**EXERCISE PROMPT**.
Where does the word "article" appear in the entries below? Copy each line that holds it.

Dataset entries
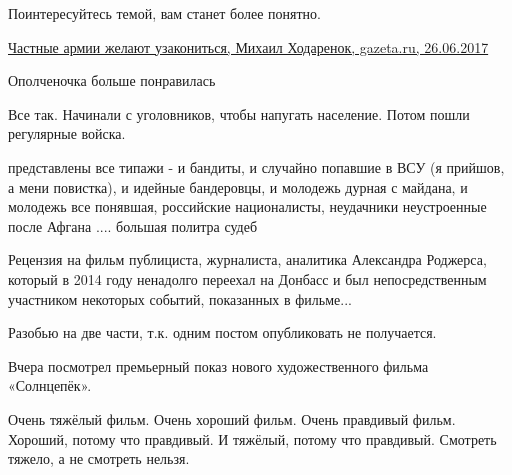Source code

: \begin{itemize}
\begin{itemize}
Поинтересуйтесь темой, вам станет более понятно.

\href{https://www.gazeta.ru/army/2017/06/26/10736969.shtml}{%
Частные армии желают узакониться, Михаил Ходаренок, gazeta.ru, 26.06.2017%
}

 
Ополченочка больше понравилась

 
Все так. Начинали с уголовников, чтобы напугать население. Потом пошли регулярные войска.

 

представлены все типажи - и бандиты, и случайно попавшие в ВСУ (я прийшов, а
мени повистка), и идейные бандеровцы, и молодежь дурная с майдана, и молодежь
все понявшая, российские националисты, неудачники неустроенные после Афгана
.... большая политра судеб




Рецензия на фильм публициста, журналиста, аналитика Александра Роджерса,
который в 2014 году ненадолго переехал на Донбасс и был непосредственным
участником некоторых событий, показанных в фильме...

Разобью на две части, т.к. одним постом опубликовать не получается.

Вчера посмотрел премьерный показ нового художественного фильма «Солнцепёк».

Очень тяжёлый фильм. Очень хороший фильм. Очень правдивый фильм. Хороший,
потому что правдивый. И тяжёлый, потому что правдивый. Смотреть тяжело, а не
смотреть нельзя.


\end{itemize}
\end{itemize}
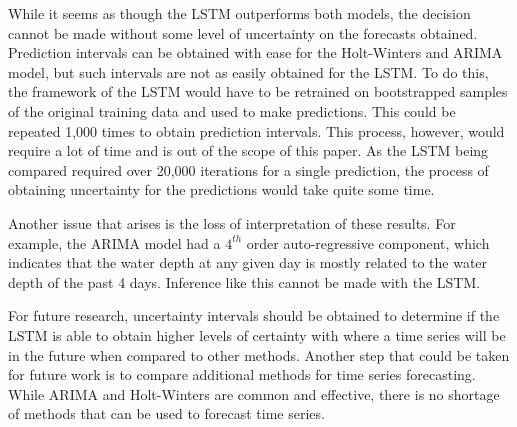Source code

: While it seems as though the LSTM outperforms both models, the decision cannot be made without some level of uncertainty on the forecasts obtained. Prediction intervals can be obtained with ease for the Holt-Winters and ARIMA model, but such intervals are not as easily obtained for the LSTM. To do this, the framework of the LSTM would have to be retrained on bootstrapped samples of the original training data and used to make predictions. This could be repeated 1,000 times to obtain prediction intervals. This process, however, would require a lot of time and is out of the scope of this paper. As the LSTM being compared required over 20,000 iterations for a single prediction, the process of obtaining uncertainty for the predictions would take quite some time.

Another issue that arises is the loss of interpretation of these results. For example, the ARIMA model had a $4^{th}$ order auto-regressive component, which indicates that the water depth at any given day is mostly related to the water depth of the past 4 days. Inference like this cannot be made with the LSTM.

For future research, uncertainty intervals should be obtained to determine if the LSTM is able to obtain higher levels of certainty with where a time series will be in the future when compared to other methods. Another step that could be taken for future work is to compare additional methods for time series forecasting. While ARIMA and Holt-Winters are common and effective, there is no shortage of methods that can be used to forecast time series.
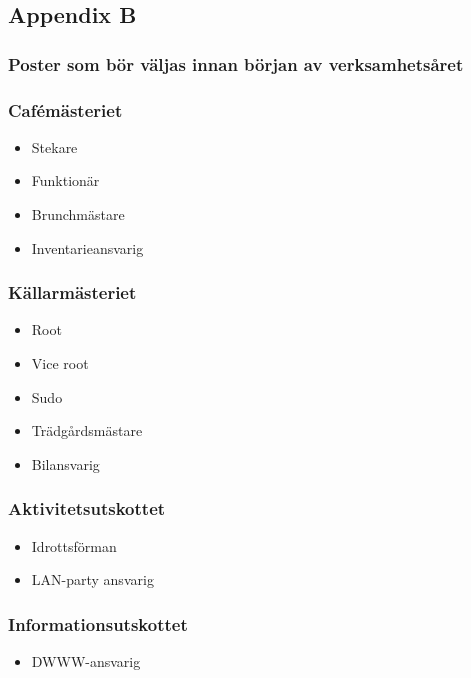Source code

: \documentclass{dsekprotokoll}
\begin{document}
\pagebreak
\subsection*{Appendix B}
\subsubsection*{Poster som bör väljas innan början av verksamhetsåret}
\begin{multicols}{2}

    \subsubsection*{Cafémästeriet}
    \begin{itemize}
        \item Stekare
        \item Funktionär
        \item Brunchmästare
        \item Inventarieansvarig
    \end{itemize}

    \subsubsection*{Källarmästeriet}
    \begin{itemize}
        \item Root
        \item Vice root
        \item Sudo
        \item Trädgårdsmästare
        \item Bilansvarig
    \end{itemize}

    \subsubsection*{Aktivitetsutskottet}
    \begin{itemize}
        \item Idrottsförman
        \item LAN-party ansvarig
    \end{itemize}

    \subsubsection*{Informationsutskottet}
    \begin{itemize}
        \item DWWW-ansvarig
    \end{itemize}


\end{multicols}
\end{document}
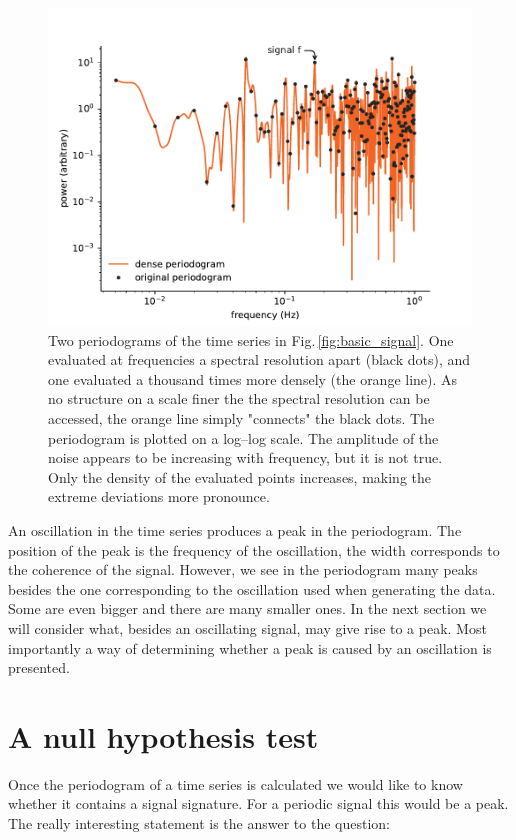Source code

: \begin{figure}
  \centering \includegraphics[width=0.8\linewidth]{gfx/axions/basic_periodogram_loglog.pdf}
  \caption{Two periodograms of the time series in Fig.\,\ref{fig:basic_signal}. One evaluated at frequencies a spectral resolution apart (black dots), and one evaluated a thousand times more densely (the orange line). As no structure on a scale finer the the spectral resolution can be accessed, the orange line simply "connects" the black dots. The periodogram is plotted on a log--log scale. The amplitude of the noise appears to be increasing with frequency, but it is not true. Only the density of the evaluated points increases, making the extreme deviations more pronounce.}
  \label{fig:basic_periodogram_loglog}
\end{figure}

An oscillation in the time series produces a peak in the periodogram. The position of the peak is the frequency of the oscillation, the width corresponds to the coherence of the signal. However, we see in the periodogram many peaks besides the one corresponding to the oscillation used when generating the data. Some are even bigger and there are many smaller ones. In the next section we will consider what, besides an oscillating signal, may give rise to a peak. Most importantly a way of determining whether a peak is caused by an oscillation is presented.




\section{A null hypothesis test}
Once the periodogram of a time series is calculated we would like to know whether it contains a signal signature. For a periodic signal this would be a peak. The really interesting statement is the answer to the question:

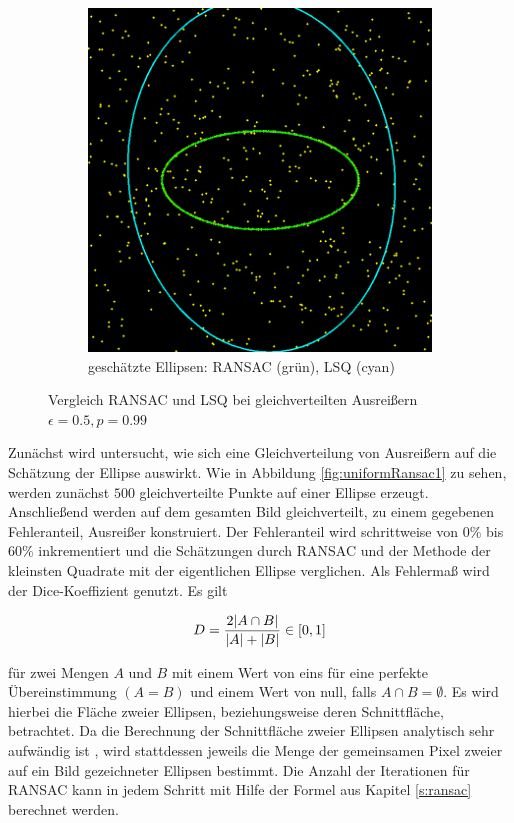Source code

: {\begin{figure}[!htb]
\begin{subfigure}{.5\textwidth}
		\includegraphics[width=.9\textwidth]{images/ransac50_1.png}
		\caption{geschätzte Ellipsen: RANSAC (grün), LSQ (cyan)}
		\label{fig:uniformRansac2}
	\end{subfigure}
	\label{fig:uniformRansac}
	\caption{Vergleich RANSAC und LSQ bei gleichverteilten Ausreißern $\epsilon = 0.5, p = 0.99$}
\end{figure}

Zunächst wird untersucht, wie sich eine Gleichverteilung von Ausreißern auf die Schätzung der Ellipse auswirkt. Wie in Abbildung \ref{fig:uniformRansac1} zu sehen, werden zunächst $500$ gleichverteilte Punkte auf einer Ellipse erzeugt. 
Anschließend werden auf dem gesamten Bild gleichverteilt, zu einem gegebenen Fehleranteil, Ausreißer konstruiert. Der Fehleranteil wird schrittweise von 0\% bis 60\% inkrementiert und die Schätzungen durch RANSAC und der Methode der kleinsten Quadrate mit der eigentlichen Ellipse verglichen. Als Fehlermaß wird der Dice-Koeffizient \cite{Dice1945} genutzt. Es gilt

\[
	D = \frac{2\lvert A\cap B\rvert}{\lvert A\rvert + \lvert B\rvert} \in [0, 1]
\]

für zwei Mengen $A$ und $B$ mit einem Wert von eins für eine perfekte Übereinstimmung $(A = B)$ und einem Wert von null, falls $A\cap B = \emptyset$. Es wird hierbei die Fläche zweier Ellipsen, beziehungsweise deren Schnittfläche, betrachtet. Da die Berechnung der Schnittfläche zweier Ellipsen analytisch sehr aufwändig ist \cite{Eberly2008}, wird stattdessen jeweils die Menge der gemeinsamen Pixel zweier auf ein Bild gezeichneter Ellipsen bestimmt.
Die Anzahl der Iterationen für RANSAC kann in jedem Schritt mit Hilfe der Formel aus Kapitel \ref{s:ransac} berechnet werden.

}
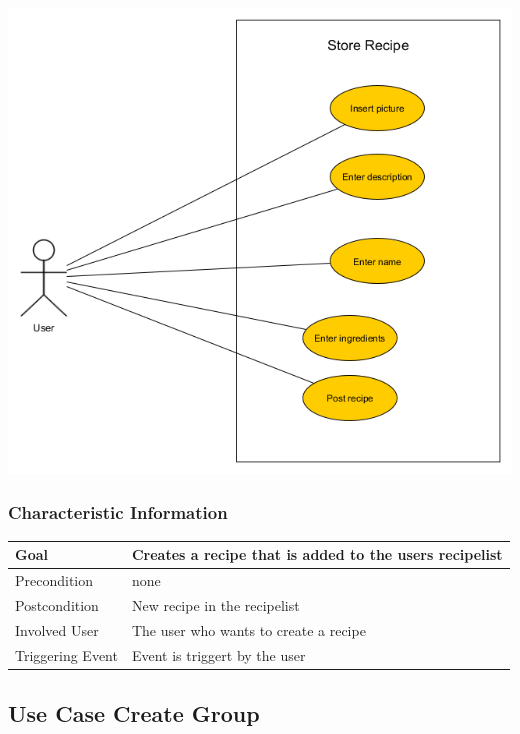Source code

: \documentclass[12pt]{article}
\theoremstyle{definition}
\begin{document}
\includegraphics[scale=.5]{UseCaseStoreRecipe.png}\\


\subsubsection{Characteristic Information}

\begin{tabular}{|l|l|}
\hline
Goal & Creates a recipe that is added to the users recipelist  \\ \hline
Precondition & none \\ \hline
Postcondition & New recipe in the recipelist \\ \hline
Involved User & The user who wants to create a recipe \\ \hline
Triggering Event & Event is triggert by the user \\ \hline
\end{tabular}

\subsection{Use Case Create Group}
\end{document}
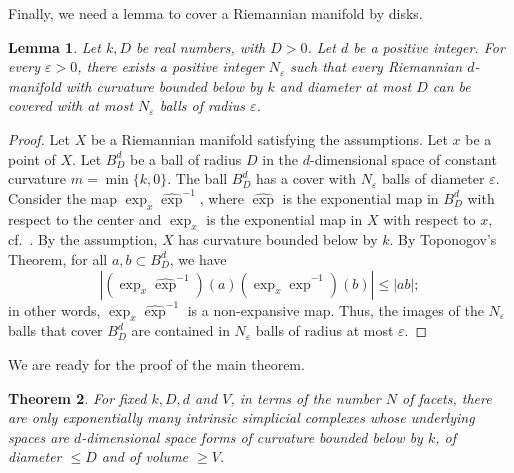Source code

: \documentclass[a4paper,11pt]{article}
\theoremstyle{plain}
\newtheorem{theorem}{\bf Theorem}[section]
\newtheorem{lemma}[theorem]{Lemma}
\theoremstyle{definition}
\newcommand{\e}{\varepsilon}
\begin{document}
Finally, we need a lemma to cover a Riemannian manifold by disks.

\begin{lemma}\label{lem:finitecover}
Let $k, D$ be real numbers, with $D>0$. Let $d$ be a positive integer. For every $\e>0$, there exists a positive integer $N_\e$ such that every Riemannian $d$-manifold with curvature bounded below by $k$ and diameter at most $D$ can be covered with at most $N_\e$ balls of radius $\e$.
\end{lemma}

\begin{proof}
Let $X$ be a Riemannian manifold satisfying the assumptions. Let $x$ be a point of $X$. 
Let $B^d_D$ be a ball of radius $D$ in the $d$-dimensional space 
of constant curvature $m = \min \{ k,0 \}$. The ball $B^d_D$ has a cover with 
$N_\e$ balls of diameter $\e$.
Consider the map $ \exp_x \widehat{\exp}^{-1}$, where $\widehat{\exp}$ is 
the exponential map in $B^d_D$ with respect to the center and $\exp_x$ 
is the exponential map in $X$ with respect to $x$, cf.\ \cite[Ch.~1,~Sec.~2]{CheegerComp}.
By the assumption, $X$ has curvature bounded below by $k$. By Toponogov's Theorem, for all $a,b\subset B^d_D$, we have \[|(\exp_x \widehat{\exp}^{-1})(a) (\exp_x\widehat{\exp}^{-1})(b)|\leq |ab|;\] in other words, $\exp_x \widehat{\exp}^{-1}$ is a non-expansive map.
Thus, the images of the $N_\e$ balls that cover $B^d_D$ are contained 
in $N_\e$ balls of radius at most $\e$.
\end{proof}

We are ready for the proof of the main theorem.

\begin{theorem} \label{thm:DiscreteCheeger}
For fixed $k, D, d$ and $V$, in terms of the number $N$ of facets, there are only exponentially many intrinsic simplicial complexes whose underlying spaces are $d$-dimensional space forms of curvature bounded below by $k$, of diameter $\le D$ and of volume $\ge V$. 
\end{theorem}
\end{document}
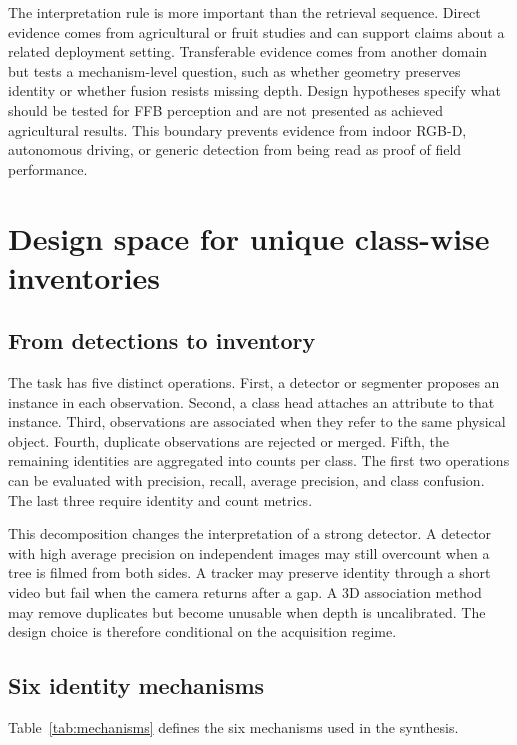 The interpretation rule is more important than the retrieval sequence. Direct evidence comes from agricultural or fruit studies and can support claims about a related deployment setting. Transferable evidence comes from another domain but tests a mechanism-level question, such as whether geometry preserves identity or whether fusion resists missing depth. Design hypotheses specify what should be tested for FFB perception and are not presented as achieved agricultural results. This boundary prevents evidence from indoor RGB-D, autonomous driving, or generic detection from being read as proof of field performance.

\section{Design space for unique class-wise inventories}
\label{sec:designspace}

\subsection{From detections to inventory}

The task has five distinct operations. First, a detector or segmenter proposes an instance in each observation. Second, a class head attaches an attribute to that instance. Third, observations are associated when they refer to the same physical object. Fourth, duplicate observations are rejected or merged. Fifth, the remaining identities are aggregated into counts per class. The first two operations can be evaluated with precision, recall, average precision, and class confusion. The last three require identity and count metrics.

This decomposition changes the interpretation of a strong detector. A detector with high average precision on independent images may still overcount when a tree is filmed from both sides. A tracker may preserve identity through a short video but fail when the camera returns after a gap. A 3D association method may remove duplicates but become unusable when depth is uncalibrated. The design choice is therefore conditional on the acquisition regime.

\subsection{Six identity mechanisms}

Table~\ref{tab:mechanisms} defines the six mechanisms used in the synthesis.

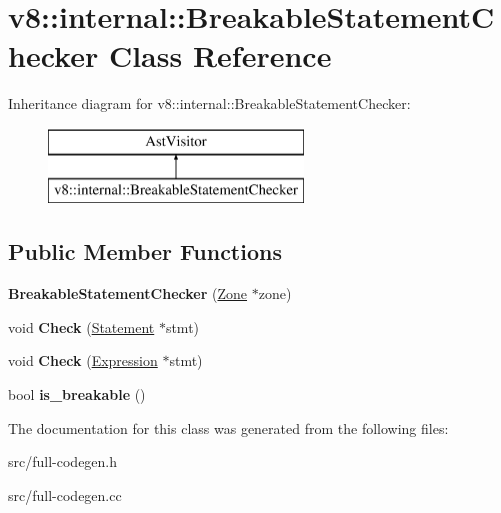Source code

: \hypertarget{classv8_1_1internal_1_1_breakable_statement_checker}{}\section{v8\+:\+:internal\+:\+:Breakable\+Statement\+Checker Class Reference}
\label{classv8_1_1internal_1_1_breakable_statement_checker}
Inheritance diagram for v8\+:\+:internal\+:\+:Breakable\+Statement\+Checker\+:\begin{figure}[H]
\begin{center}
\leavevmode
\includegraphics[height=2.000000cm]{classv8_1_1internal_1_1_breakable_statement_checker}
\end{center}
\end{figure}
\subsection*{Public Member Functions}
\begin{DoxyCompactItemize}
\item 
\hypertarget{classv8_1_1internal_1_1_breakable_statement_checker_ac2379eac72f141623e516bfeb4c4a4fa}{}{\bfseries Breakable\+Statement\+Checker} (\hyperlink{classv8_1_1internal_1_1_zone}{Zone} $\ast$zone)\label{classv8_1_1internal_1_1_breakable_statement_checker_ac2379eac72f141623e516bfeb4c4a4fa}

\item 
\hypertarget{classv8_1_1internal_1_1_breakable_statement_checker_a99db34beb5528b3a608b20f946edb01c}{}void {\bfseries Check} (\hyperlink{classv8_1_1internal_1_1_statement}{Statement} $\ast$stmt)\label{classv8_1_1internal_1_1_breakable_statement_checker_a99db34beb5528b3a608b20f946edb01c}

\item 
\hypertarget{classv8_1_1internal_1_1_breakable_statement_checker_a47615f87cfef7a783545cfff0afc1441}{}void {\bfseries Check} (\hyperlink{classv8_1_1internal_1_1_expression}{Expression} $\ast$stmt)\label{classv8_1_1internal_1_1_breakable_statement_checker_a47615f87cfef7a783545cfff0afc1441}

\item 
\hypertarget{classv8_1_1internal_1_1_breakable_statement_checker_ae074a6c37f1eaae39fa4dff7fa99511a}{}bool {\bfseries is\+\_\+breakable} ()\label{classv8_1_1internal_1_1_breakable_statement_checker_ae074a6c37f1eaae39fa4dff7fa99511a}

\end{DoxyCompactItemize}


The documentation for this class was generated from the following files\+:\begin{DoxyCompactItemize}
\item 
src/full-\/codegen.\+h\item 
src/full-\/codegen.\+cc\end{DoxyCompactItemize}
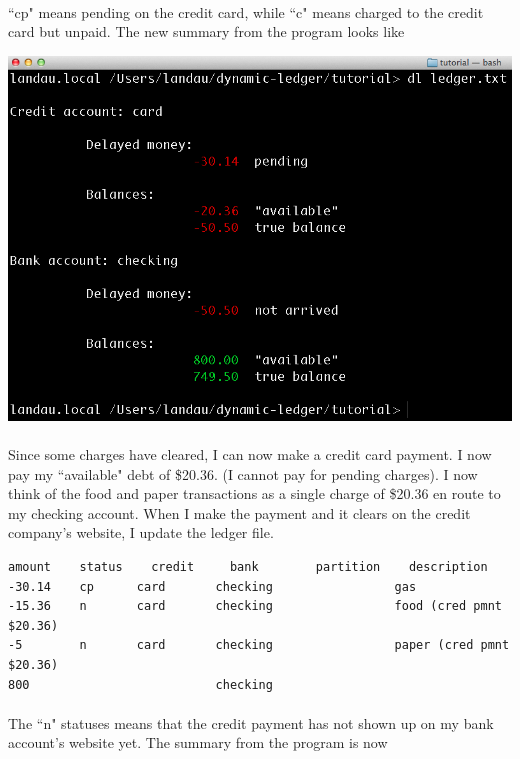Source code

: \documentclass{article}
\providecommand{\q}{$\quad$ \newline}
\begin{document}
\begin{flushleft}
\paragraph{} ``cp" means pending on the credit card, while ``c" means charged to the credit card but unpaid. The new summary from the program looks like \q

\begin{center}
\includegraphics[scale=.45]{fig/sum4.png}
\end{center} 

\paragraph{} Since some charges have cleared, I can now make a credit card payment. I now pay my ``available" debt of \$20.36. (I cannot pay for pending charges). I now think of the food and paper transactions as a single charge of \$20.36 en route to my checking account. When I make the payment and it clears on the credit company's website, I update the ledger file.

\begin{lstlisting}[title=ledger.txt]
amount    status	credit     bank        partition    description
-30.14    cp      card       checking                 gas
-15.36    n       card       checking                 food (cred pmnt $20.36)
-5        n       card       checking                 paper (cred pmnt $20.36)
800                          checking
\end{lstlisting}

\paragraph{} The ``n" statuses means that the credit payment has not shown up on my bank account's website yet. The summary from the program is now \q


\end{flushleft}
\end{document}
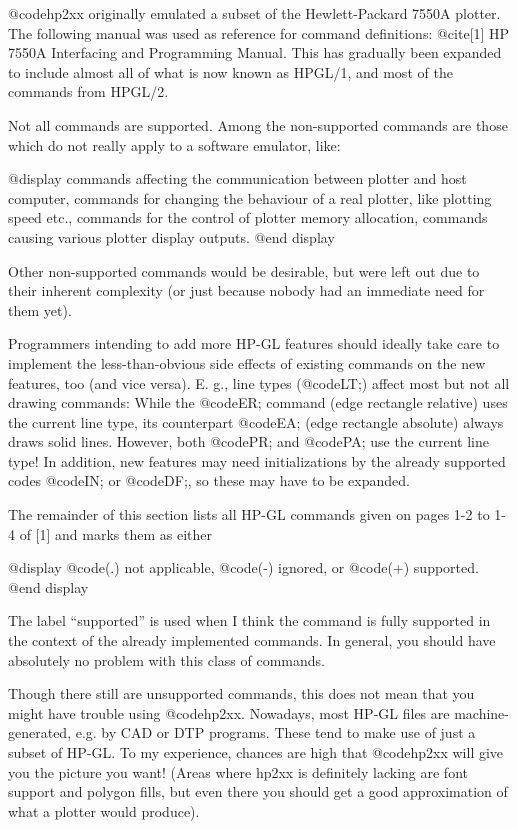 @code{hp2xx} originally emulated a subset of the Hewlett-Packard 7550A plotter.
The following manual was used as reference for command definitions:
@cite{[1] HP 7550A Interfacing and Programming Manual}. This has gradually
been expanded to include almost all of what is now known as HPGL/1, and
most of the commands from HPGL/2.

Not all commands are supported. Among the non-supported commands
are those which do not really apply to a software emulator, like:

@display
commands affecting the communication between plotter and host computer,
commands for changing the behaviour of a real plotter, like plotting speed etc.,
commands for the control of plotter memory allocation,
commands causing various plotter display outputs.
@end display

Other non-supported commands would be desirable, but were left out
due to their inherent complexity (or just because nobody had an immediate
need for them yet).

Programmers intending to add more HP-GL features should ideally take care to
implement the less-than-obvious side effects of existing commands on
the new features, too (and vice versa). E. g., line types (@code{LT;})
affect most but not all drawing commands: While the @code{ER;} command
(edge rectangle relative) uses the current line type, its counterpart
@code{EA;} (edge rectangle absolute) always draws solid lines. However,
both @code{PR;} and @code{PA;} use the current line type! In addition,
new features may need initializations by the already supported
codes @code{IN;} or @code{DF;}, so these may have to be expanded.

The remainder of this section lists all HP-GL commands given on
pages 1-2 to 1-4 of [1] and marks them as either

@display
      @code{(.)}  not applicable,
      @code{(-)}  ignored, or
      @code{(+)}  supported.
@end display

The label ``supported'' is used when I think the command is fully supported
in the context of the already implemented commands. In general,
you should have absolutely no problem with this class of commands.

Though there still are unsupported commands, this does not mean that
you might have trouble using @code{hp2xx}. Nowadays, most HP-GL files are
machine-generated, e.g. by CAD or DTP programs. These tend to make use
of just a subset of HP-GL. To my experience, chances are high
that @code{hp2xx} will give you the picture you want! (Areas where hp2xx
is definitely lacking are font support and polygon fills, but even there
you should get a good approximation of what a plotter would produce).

**SOLVED PROBLEM**.
: \documentclass[12pt]{article}
: \documentclass[a4paper,11pt]{article}
: \documentclass{article}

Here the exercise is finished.